I am estimating the camera matrix from the image, and assume no lens distortion:
size = image.shape
focal_length = size[1]
center = (size[1]/2, size[0]/2)
camera_matrix = np.array([[focal_length, 0, center[0]],
[0, focal_length, center[1]],
[0, 0, 1]], dtype="double")
dist_coeffs = np.zeros((4, 1)) # Assuming no lens distortion
I am trying to get the head pose by matching points in the image with points in the 3D model using solvePNP:
# 3D-model points to which the points extracted from an image are matched:
model_points = np.array([
(0.0, 0.0, 0.0), # Nose tip
(0.0, -330.0, -65.0), # Chin
(-225.0, 170.0, -135.0), # Left eye corner
(225.0, 170.0, -135.0), # Right eye corner
(-150.0, -150.0, -125.0), # Left Mouth corner
(150.0, -150.0, -125.0) # Right mouth corner
])
image_points = np.array([
shape[30], # Nose tip
shape[8], # Chin
shape[36], # Left eye left corner
shape[45], # Right eye right corne
shape[48], # Left Mouth corner
shape[54] # Right mouth corner
], dtype="double")
success, rotation_vec, translation_vec) = \
cv2.solvePnP(model_points, image_points, camera_matrix, dist_coeffs)
finally, I am getting the euler angles from the rotation:
rotation_mat, _ = cv2.Rodrigues(rotation_vec)
pose_mat = cv2.hconcat((rotation_mat, translation_vec))
_, _, _, _, _, _, angles = cv2.decomposeProjectionMatrix(pose_mat)

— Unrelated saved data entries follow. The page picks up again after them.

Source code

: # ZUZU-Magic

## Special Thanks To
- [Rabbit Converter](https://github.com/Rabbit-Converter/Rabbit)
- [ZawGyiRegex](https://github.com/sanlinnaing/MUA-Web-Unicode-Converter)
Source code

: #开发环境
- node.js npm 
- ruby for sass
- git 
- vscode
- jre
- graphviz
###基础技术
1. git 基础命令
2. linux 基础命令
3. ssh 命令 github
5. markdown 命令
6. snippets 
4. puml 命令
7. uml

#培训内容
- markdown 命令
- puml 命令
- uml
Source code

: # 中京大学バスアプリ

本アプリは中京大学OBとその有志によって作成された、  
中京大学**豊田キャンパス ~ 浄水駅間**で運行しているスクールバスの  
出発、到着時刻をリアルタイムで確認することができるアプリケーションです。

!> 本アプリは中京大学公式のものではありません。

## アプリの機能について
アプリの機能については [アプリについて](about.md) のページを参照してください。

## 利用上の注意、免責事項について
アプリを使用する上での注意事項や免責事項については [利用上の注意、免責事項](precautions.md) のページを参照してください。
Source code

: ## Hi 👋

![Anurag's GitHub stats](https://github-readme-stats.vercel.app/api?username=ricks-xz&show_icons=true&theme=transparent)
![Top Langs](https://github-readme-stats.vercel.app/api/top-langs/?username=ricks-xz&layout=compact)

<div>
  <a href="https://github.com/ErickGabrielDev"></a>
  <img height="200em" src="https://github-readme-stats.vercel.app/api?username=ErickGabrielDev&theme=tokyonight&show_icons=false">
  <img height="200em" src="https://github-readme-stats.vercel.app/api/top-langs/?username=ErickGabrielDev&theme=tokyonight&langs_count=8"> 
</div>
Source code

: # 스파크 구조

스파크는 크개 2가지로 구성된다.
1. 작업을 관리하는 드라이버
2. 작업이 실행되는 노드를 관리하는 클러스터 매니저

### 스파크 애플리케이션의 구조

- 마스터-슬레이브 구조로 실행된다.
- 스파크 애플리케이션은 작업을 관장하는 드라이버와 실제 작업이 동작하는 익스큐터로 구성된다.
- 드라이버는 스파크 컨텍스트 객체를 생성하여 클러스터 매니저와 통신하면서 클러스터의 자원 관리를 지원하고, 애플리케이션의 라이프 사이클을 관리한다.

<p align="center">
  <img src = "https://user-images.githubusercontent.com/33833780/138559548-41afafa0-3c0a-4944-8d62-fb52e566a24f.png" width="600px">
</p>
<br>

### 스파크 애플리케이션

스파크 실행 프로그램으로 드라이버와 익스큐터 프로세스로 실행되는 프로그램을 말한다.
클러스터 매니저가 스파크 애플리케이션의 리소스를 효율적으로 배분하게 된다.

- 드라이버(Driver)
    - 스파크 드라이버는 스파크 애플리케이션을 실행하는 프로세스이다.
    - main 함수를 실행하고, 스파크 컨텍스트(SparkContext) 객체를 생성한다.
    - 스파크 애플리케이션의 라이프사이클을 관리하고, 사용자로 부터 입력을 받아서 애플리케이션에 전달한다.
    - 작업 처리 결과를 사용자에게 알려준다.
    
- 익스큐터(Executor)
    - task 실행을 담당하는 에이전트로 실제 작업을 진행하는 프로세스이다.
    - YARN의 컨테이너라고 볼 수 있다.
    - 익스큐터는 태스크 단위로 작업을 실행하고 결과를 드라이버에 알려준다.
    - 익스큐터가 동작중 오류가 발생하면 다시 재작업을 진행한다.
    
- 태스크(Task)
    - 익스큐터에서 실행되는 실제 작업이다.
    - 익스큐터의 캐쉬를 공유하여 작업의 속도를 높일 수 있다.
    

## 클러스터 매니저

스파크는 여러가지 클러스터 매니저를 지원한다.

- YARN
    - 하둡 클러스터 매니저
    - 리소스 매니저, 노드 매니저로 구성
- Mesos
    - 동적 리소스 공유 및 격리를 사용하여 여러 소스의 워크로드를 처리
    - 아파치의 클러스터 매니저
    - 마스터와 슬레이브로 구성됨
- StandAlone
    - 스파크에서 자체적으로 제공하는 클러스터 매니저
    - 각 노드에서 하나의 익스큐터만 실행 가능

now the azimuth is what i would expect - it is negative if i look to the left, zero in the middle and positive to the right.
the elevation however is strange - if i look in the middle it has a constant value but the sign is random - changing from image to image (the value is around 170).
When i look up the sign is positive and the value decreases the more i look up, When i look down the sign is negative and the value decreases the more i look down.
Can someone explain this output to me?